Bring together every line in the data that includes "build".

----------------

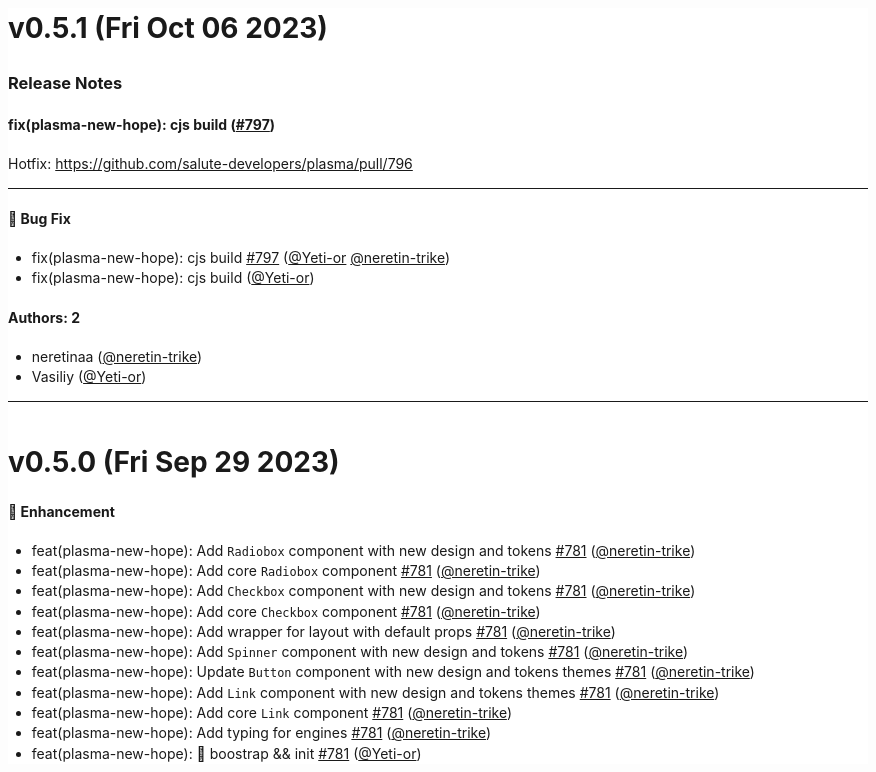 # v0.5.1 (Fri Oct 06 2023)

### Release Notes

#### fix(plasma-new-hope): cjs build ([#797](https://github.com/salute-developers/plasma/pull/797))

Hotfix: https://github.com/salute-developers/plasma/pull/796

---

#### 🐛 Bug Fix

- fix(plasma-new-hope): cjs build [#797](https://github.com/salute-developers/plasma/pull/797) ([@Yeti-or](https://github.com/Yeti-or) [@neretin-trike](https://github.com/neretin-trike))
- fix(plasma-new-hope): cjs build ([@Yeti-or](https://github.com/Yeti-or))

#### Authors: 2

- neretinaa ([@neretin-trike](https://github.com/neretin-trike))
- Vasiliy ([@Yeti-or](https://github.com/Yeti-or))

---

# v0.5.0 (Fri Sep 29 2023)

#### 🚀 Enhancement

- feat(plasma-new-hope): Add `Radiobox` component with new design and tokens [#781](https://github.com/salute-developers/plasma/pull/781) ([@neretin-trike](https://github.com/neretin-trike))
- feat(plasma-new-hope): Add core `Radiobox` component [#781](https://github.com/salute-developers/plasma/pull/781) ([@neretin-trike](https://github.com/neretin-trike))
- feat(plasma-new-hope): Add `Checkbox` component with new design and tokens [#781](https://github.com/salute-developers/plasma/pull/781) ([@neretin-trike](https://github.com/neretin-trike))
- feat(plasma-new-hope): Add core `Checkbox` component [#781](https://github.com/salute-developers/plasma/pull/781) ([@neretin-trike](https://github.com/neretin-trike))
- feat(plasma-new-hope): Add wrapper for layout with default props [#781](https://github.com/salute-developers/plasma/pull/781) ([@neretin-trike](https://github.com/neretin-trike))
- feat(plasma-new-hope): Add `Spinner` component with new design and tokens [#781](https://github.com/salute-developers/plasma/pull/781) ([@neretin-trike](https://github.com/neretin-trike))
- feat(plasma-new-hope): Update `Button` component with new design and tokens themes [#781](https://github.com/salute-developers/plasma/pull/781) ([@neretin-trike](https://github.com/neretin-trike))
- feat(plasma-new-hope): Add `Link` component with new design and tokens themes [#781](https://github.com/salute-developers/plasma/pull/781) ([@neretin-trike](https://github.com/neretin-trike))
- feat(plasma-new-hope): Add core `Link` component [#781](https://github.com/salute-developers/plasma/pull/781) ([@neretin-trike](https://github.com/neretin-trike))
- feat(plasma-new-hope): Add typing for engines [#781](https://github.com/salute-developers/plasma/pull/781) ([@neretin-trike](https://github.com/neretin-trike))
- feat(plasma-new-hope): 🚀 boostrap && init [#781](https://github.com/salute-developers/plasma/pull/781) ([@Yeti-or](https://github.com/Yeti-or))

----------------

** Written solution **
#### fix(plasma-new-hope): cjs build ([#797](https://github.com/salute-developers/plasma/pull/797))
- fix(plasma-new-hope): cjs build [#797](https://github.com/salute-developers/plasma/pull/797) ([@Yeti-or](https://github.com/Yeti-or) [@neretin-trike](https://github.com/neretin-trike))
- fix(plasma-new-hope): cjs build ([@Yeti-or](https://github.com/Yeti-or))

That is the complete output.